## Task material
▼
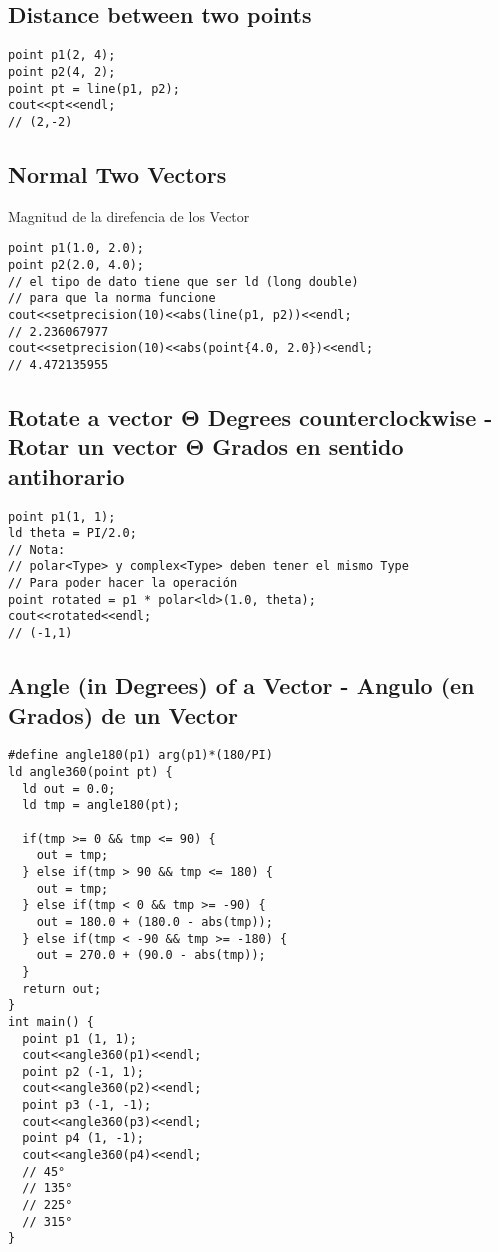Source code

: \documentclass[10pt,letterpaper,twocolumn,twosided]{article}
\begin{document}
\subsection{Distance between two points}
\begin{lstlisting}
point p1(2, 4);
point p2(4, 2);
point pt = line(p1, p2);
cout<<pt<<endl;
// (2,-2)
\end{lstlisting}

\subsection{Normal Two Vectors}
Magnitud de la direfencia de los Vector
\begin{lstlisting}
point p1(1.0, 2.0);
point p2(2.0, 4.0);
// el tipo de dato tiene que ser ld (long double)
// para que la norma funcione
cout<<setprecision(10)<<abs(line(p1, p2))<<endl;
// 2.236067977
cout<<setprecision(10)<<abs(point{4.0, 2.0})<<endl;
// 4.472135955
\end{lstlisting}


\subsection{Rotate a vector Θ Degrees counterclockwise - Rotar un vector Θ Grados en sentido antihorario}
\begin{lstlisting}
point p1(1, 1);
ld theta = PI/2.0;
// Nota:
// polar<Type> y complex<Type> deben tener el mismo Type
// Para poder hacer la operación
point rotated = p1 * polar<ld>(1.0, theta);
cout<<rotated<<endl;
// (-1,1)
\end{lstlisting}

\subsection{Angle (in Degrees) of a Vector - Angulo (en Grados) de un Vector}
\begin{lstlisting}
#define angle180(p1) arg(p1)*(180/PI)
ld angle360(point pt) {
  ld out = 0.0;
  ld tmp = angle180(pt);

  if(tmp >= 0 && tmp <= 90) {
    out = tmp;
  } else if(tmp > 90 && tmp <= 180) {
    out = tmp;
  } else if(tmp < 0 && tmp >= -90) {
    out = 180.0 + (180.0 - abs(tmp));
  } else if(tmp < -90 && tmp >= -180) {
    out = 270.0 + (90.0 - abs(tmp));
  }
  return out;
}
int main() {
  point p1 (1, 1);
  cout<<angle360(p1)<<endl;
  point p2 (-1, 1);
  cout<<angle360(p2)<<endl;
  point p3 (-1, -1);
  cout<<angle360(p3)<<endl;
  point p4 (1, -1);
  cout<<angle360(p4)<<endl;
  // 45°
  // 135°
  // 225°
  // 315°
}
\end{lstlisting}
\end{document}
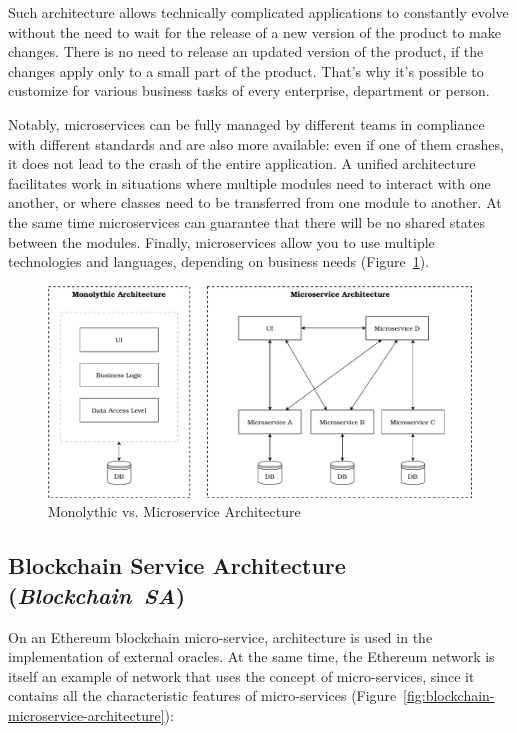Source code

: \documentclass{article}
\begin{document}
\begin{multicols}{2}
Such architecture allows technically complicated applications to constantly evolve without the need to wait for the release of a new version of the product to make changes. There is no need to release an updated version of the product, if the changes apply only to a small part of the product. That’s why it’s possible to customize for various business tasks of every enterprise, department or person.

Notably, microservices can be fully managed by different teams in compliance with different standards and are also more available: even if one of them crashes, it does not lead to the crash of the entire application. A unified architecture facilitates work in situations where multiple modules need to interact with one another, or where classes need to be transferred from one module to another. At the same time microservices can guarantee that there will be no shared states between the modules. Finally, microservices allow you to use multiple technologies and languages, depending on business needs (Figure~\ref{fig:microservice-vs-monolyth}).

\begin{figure}
  \centering
  \includegraphics[width=\textwidth]{microservice-vs-monolyth.pdf}
  \caption{Monolythic vs. Microservice Architecture}
  \label{fig:microservice-vs-monolyth}
\end{figure}

\subsection{Blockchain Serviсe Architecture (\textit{Blockchain~SA})}

On an Ethereum blockchain micro-service, architecture is used in the implementation of external oracles. At the same time, the Ethereum network is itself an example of network that uses the concept of micro-services, since it contains all the characteristic features of micro-services
(Figure~\ref{fig:blockchain-microservice-architecture}):


\end{multicols}
\end{document}
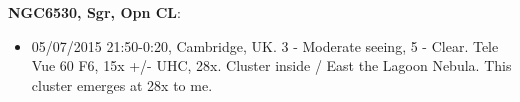 {\bf NGC6530, Sgr, Opn CL}:
\begin{itemize}
\item 05/07/2015 21:50-0:20, Cambridge, UK. 3 - Moderate seeing, 5 - Clear. Tele Vue 60 F6, 15x +/- UHC, 28x. Cluster inside / East the Lagoon Nebula. This cluster emerges at 28x to me. 
\end{itemize}
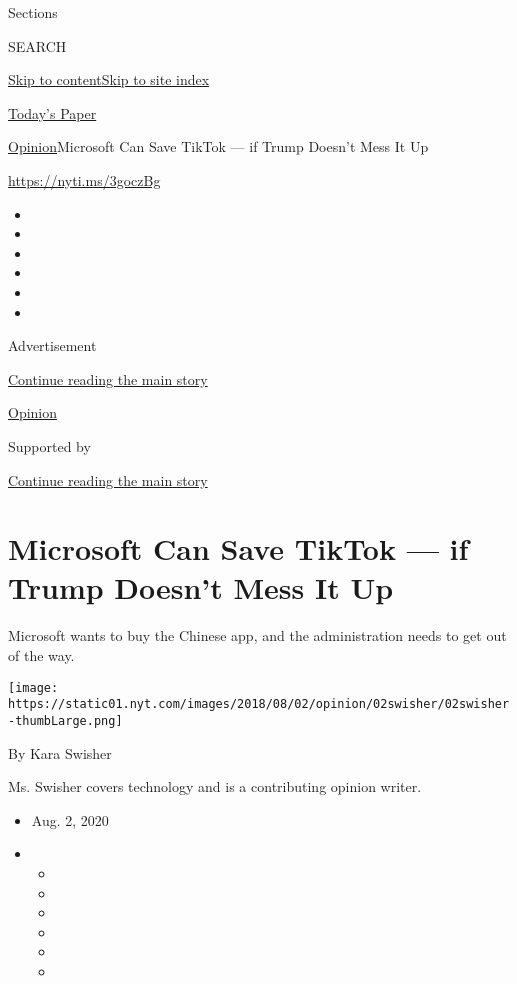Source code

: Sections

SEARCH

\protect\hyperlink{site-content}{Skip to
content}\protect\hyperlink{site-index}{Skip to site index}

\href{https://myaccount.nytimes.com/auth/login?response_type=cookie\&client_id=vi}{}

\href{https://www.nytimes.com/section/todayspaper}{Today's Paper}

\href{/section/opinion}{Opinion}\textbar{}Microsoft Can Save TikTok ---
if Trump Doesn't Mess It Up

\href{https://nyti.ms/3goczBg}{https://nyti.ms/3goczBg}

\begin{itemize}
\item
\item
\item
\item
\item
\item
\end{itemize}

Advertisement

\protect\hyperlink{after-top}{Continue reading the main story}

\href{/section/opinion}{Opinion}

Supported by

\protect\hyperlink{after-sponsor}{Continue reading the main story}

\hypertarget{microsoft-can-save-tiktok--if-trump-doesnt-mess-it-up}{%
\section{Microsoft Can Save TikTok --- if Trump Doesn't Mess It
Up}\label{microsoft-can-save-tiktok--if-trump-doesnt-mess-it-up}}

Microsoft wants to buy the Chinese app, and the administration needs to
get out of the way.

\texttt{[image: https://static01.nyt.com/images/2018/08/02/opinion/02swisher/02swisher-thumbLarge.png]}

By Kara Swisher

Ms. Swisher covers technology and is a contributing opinion writer.

\begin{itemize}
\item
  Aug. 2, 2020
\item
  \begin{itemize}
  \item
  \item
  \item
  \item
  \item
  \item
  \end{itemize}
\end{itemize}

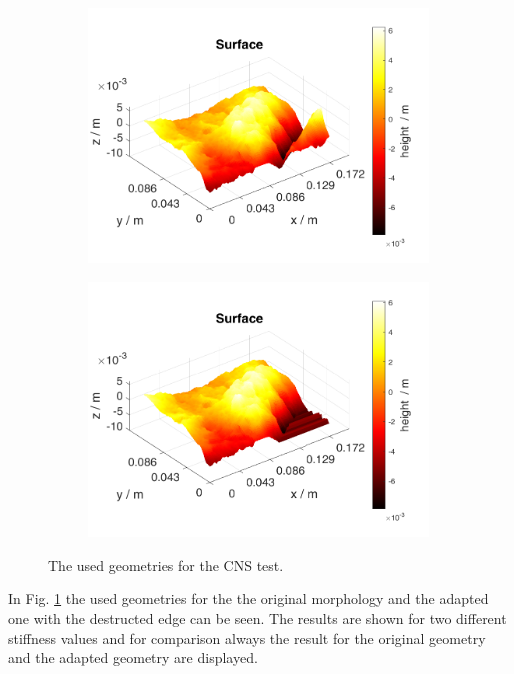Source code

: \begin{figure}
\begin{subfigure}[c]{0.48\textwidth}
\includegraphics[width=0.99\textwidth]{./figures/MEX3-2_SurfaceOrig.png}
\end{subfigure}
\begin{subfigure}[c]{0.48\textwidth}
\includegraphics[width=0.99\textwidth]{./figures/MEX3-2_SurfaceWithout.png}
\end{subfigure}
\caption{The used geometries for the CNS test.}
\label{fig:MEX3-2_Surface}
\end{figure}

In Fig. \ref{fig:MEX3-2_Surface} the used geometries for the the original morphology and the adapted one with the destructed edge can be seen. The results are shown for two different stiffness values and for comparison always the result for the original geometry and the adapted geometry are displayed.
▲
Looking at the entries, work out how many lines hold the word "href". Give the number and nothing else.

5